Snow will continue through much of the day, with increasing winds causing near blizzard conditions in southwest Minnesota.
The National Weather Service has not changed the forecast much since last evening. Image of Warnings and Advisories from the Chanhassen NWS Office.
Orang shaded region is most likely area for severe blowing and drifting snow (Blzzard Warning for today and early tonight)
Winter Storm Warning for heavy snowfall of up to 10 inches in shaded pink area.
Lighter amounts of snow are expected in purple shaded region in southeast Minnesota.
Snowfall could tally 4 to 6 inches as far north as Duluth to Two Harbors, where a Winter Weather Advisory is in effect for today.
Snowfall amounts as of 6 a.m. CST include: 3 inches in Eden Prairie, 4.5 inches in Sacred Heart in southwest Minnesota and 6 inches in Kimball.
Snowfall amounts from specific location can be found by clicking here.
The track of the low pressure center is forecast to move along Interstate 90 from west to east today. This should keep central Minnesota and western Wisconsin in the prime area for the heaviest snowfall amounts.
NAM forecast valid at 6 p.m. CST Sunday indicating pressure gradient, temperatures at the surface, along with wind speed in direction and knots. Infer a weak low pressure circulation in south of LaCrosse, Wis., from the wind field forecast.
It is not unusual for a dry slot to develop with a snowstorm. Such was the case this morning with the snow cut off in southeast Minnesota, extending up to the Twin Cities.
Snow is likely to increase in coverage and intensity as we move through the morning hours. Expect a steady snowfall in east central Minnesota from late morning through early evening. It still appears that the potential for nearly a foot of snowfall is the highest in the north metro, including Anoka to Stillwater.
Winds are not expected to be particularly strong on the back of this snowmaking system. Temperatures will tumble into the single digits over the snowpack tonight. Be prepared for icy temperatures, perhaps subzero in some locales, on Monday morning.

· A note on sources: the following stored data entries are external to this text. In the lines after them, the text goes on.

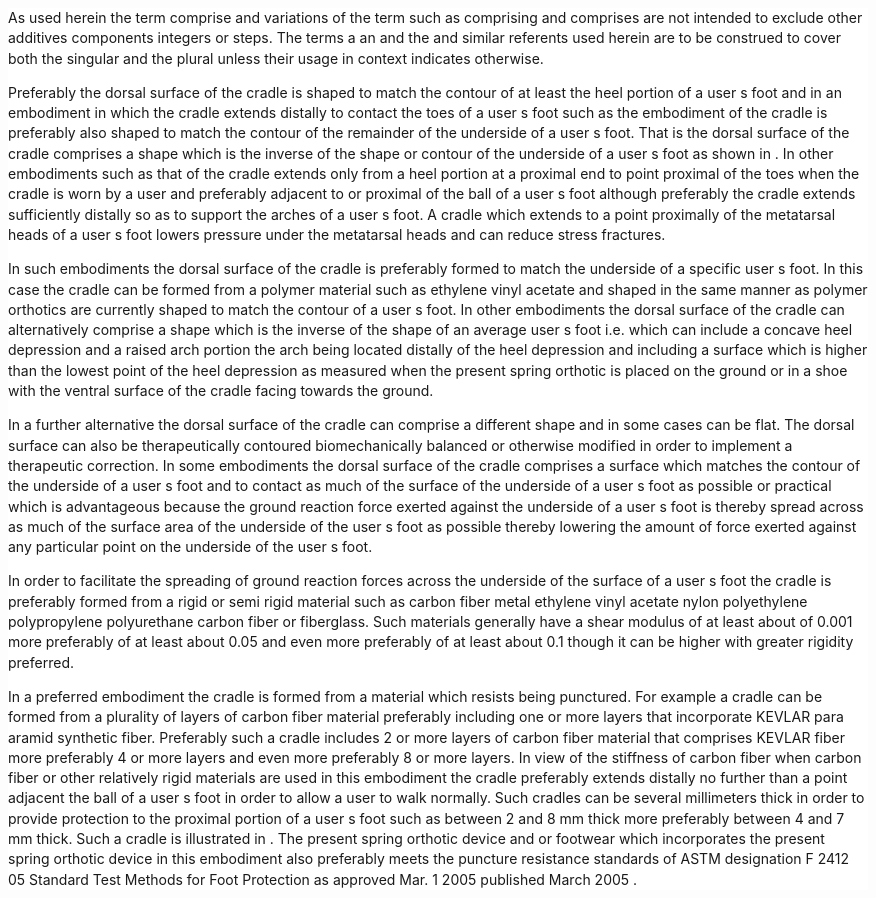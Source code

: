 As used herein the term comprise and variations of the term such as comprising and comprises are not intended to exclude other additives components integers or steps. The terms a an and the and similar referents used herein are to be construed to cover both the singular and the plural unless their usage in context indicates otherwise.

Preferably the dorsal surface of the cradle is shaped to match the contour of at least the heel portion of a user s foot and in an embodiment in which the cradle extends distally to contact the toes of a user s foot such as the embodiment of the cradle is preferably also shaped to match the contour of the remainder of the underside of a user s foot. That is the dorsal surface of the cradle comprises a shape which is the inverse of the shape or contour of the underside of a user s foot as shown in . In other embodiments such as that of the cradle extends only from a heel portion at a proximal end to point proximal of the toes when the cradle is worn by a user and preferably adjacent to or proximal of the ball of a user s foot although preferably the cradle extends sufficiently distally so as to support the arches of a user s foot. A cradle which extends to a point proximally of the metatarsal heads of a user s foot lowers pressure under the metatarsal heads and can reduce stress fractures.

In such embodiments the dorsal surface of the cradle is preferably formed to match the underside of a specific user s foot. In this case the cradle can be formed from a polymer material such as ethylene vinyl acetate and shaped in the same manner as polymer orthotics are currently shaped to match the contour of a user s foot. In other embodiments the dorsal surface of the cradle can alternatively comprise a shape which is the inverse of the shape of an average user s foot i.e. which can include a concave heel depression and a raised arch portion the arch being located distally of the heel depression and including a surface which is higher than the lowest point of the heel depression as measured when the present spring orthotic is placed on the ground or in a shoe with the ventral surface of the cradle facing towards the ground.

In a further alternative the dorsal surface of the cradle can comprise a different shape and in some cases can be flat. The dorsal surface can also be therapeutically contoured biomechanically balanced or otherwise modified in order to implement a therapeutic correction. In some embodiments the dorsal surface of the cradle comprises a surface which matches the contour of the underside of a user s foot and to contact as much of the surface of the underside of a user s foot as possible or practical which is advantageous because the ground reaction force exerted against the underside of a user s foot is thereby spread across as much of the surface area of the underside of the user s foot as possible thereby lowering the amount of force exerted against any particular point on the underside of the user s foot.

In order to facilitate the spreading of ground reaction forces across the underside of the surface of a user s foot the cradle is preferably formed from a rigid or semi rigid material such as carbon fiber metal ethylene vinyl acetate nylon polyethylene polypropylene polyurethane carbon fiber or fiberglass. Such materials generally have a shear modulus of at least about of 0.001 more preferably of at least about 0.05 and even more preferably of at least about 0.1 though it can be higher with greater rigidity preferred.

In a preferred embodiment the cradle is formed from a material which resists being punctured. For example a cradle can be formed from a plurality of layers of carbon fiber material preferably including one or more layers that incorporate KEVLAR para aramid synthetic fiber. Preferably such a cradle includes 2 or more layers of carbon fiber material that comprises KEVLAR fiber more preferably 4 or more layers and even more preferably 8 or more layers. In view of the stiffness of carbon fiber when carbon fiber or other relatively rigid materials are used in this embodiment the cradle preferably extends distally no further than a point adjacent the ball of a user s foot in order to allow a user to walk normally. Such cradles can be several millimeters thick in order to provide protection to the proximal portion of a user s foot such as between 2 and 8 mm thick more preferably between 4 and 7 mm thick. Such a cradle is illustrated in . The present spring orthotic device and or footwear which incorporates the present spring orthotic device in this embodiment also preferably meets the puncture resistance standards of ASTM designation F 2412 05 Standard Test Methods for Foot Protection as approved Mar. 1 2005 published March 2005 .

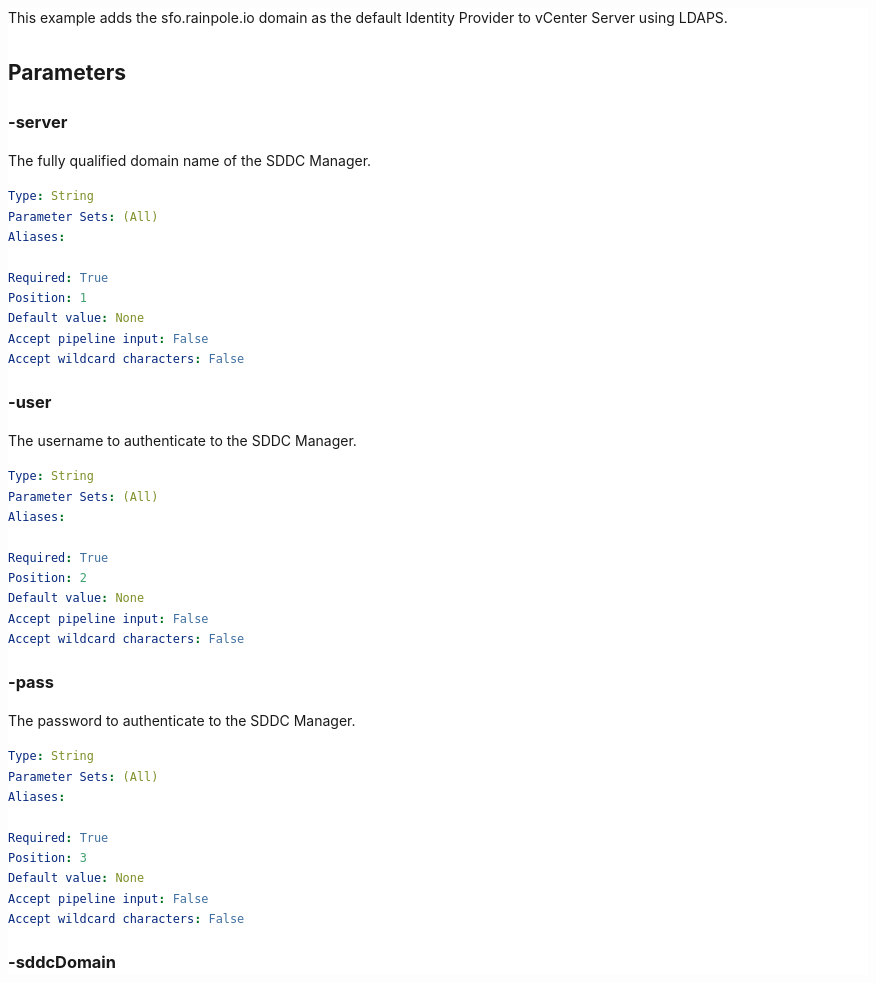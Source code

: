 This example adds the sfo.rainpole.io domain as the default Identity Provider to vCenter Server using LDAPS.

## Parameters

### -server

The fully qualified domain name of the SDDC Manager.

```yaml
Type: String
Parameter Sets: (All)
Aliases:

Required: True
Position: 1
Default value: None
Accept pipeline input: False
Accept wildcard characters: False
```

### -user

The username to authenticate to the SDDC Manager.

```yaml
Type: String
Parameter Sets: (All)
Aliases:

Required: True
Position: 2
Default value: None
Accept pipeline input: False
Accept wildcard characters: False
```

### -pass

The password to authenticate to the SDDC Manager.

```yaml
Type: String
Parameter Sets: (All)
Aliases:

Required: True
Position: 3
Default value: None
Accept pipeline input: False
Accept wildcard characters: False
```

### -sddcDomain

Drive as conditions warrant. Travel in rural areas to the west of the Twin Cities could be particularly dangerous this morning into early afternoon.
It would probably be wise to move some snow soon, as it is heavy wet variety in the Metro. Snowblowers may have a challenge trying to toss 8 inches of the heavy snow later today.
I've been following this system in the news all week, and initially I thought it was to affect Iowa through Chicago with the heaviest snow, and part of it affecting Minnesota with a few inches. The late week our storm was supposed to move north. Is it now just one large system that is tracking along I-90, or is Winter Storm Caesar two separate systems? Thanks for keeping up up to date Craig.